_Records excerpted from a collection_
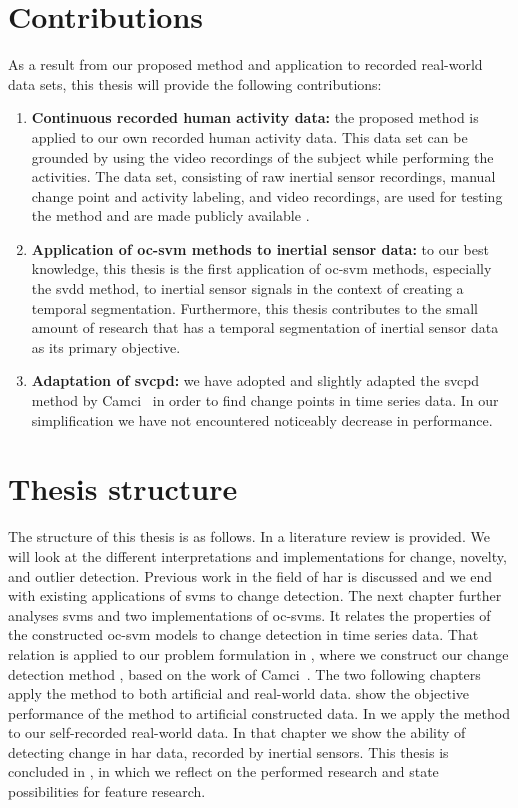 \section{Contributions}
As a result from our proposed method and application to recorded real-world data sets, this thesis will provide the following contributions:
\begin{enumerate}
  \item \textbf{Continuous recorded human activity data:} the proposed method is applied to our own recorded human activity data.
  This data set can be grounded by using the video recordings of the subject while performing the activities.
  The data set, consisting of raw inertial sensor recordings, manual change point and activity labeling, and video recordings, are used for testing the method and are made publicly available \cite{vlasveld2013continuous}.
  \item \textbf{Application of \gls{oc-svm} methods to inertial sensor data:} to our best knowledge, this thesis is the first application of \gls{oc-svm} methods, especially the \gls{svdd} method, to inertial sensor signals in the context of creating a temporal segmentation.
  Furthermore, this thesis contributes to the small amount of research that has a temporal segmentation of inertial sensor data as its primary objective.
  \item \textbf{Adaptation of \acrshort{svcpd}:} we have adopted and slightly adapted the \acrshort{svcpd} method by Camci~\cite{camci2010change} in order to find change points in time series data.
  In our simplification we have not encountered noticeably decrease in performance.
\end{enumerate}

\section{Thesis structure}
The structure of this thesis is as follows.
In  a literature review is provided.
We will look at the different interpretations and implementations for change, novelty, and outlier detection.
Previous work in the field of \gls{har} is discussed and we end with existing applications of \glspl{svm} to change detection.
The next chapter further analyses \glspl{svm} and two implementations of \glspl{oc-svm}.
It relates the properties of the constructed \gls{oc-svm} models to change detection in time series data.
That relation is applied to our problem formulation in , where we construct our change detection method , based on the work of Camci~\cite{camci2010change}.
The two following chapters apply the method to both artificial and real-world data.
 show the objective performance of the method to artificial constructed data.
In  we apply the method to our self-recorded real-world data.
In that chapter we show the ability of detecting change in \gls{har} data, recorded by inertial sensors.
This thesis is concluded in , in which we reflect on the performed research and state possibilities for feature research.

_Task objective_
Your copy must match the records above exactly, apart from the pictures, which are excluded.

_Reply to the exercise_
 \section{Contributions}
As a result from our proposed method and application to recorded real-world data sets, this thesis will provide the following contributions:
\begin{enumerate}
  \item \textbf{Continuous recorded human activity data:} the proposed method is applied to our own recorded human activity data.
  This data set can be grounded by using the video recordings of the subject while performing the activities.
  The data set, consisting of raw inertial sensor recordings, manual change point and activity labeling, and video recordings, are used for testing the method and are made publicly available \cite{vlasveld2013continuous}.
  \item \textbf{Application of \gls{oc-svm} methods to inertial sensor data:} to our best knowledge, this thesis is the first application of \gls{oc-svm} methods, especially the \gls{svdd} method, to inertial sensor signals in the context of creating a temporal segmentation.
  Furthermore, this thesis contributes to the small amount of research that has a temporal segmentation of inertial sensor data as its primary objective.
  \item \textbf{Adaptation of \acrshort{svcpd}:} we have adopted and slightly adapted the \acrshort{svcpd} method by Camci~\cite{camci2010change} in order to find change points in time series data.
  In our simplification we have not encountered noticeably decrease in performance.
\end{enumerate}

\section{Thesis structure}
The structure of this thesis is as follows.
In  a literature review is provided.
We will look at the different interpretations and implementations for change, novelty, and outlier detection.
Previous work in the field of \gls{har} is discussed and we end with existing applications of \glspl{svm} to change detection.
The next chapter further analyses \glspl{svm} and two implementations of \glspl{oc-svm}.
It relates the properties of the constructed \gls{oc-svm} models to change detection in time series data.
That relation is applied to our problem formulation in , where we construct our change detection method , based on the work of Camci~\cite{camci2010change}.
The two following chapters apply the method to both artificial and real-world data.
 show the objective performance of the method to artificial constructed data.
In  we apply the method to our self-recorded real-world data.
In that chapter we show the ability of detecting change in \gls{har} data, recorded by inertial sensors.
This thesis is concluded in , in which we reflect on the performed research and state possibilities for feature research.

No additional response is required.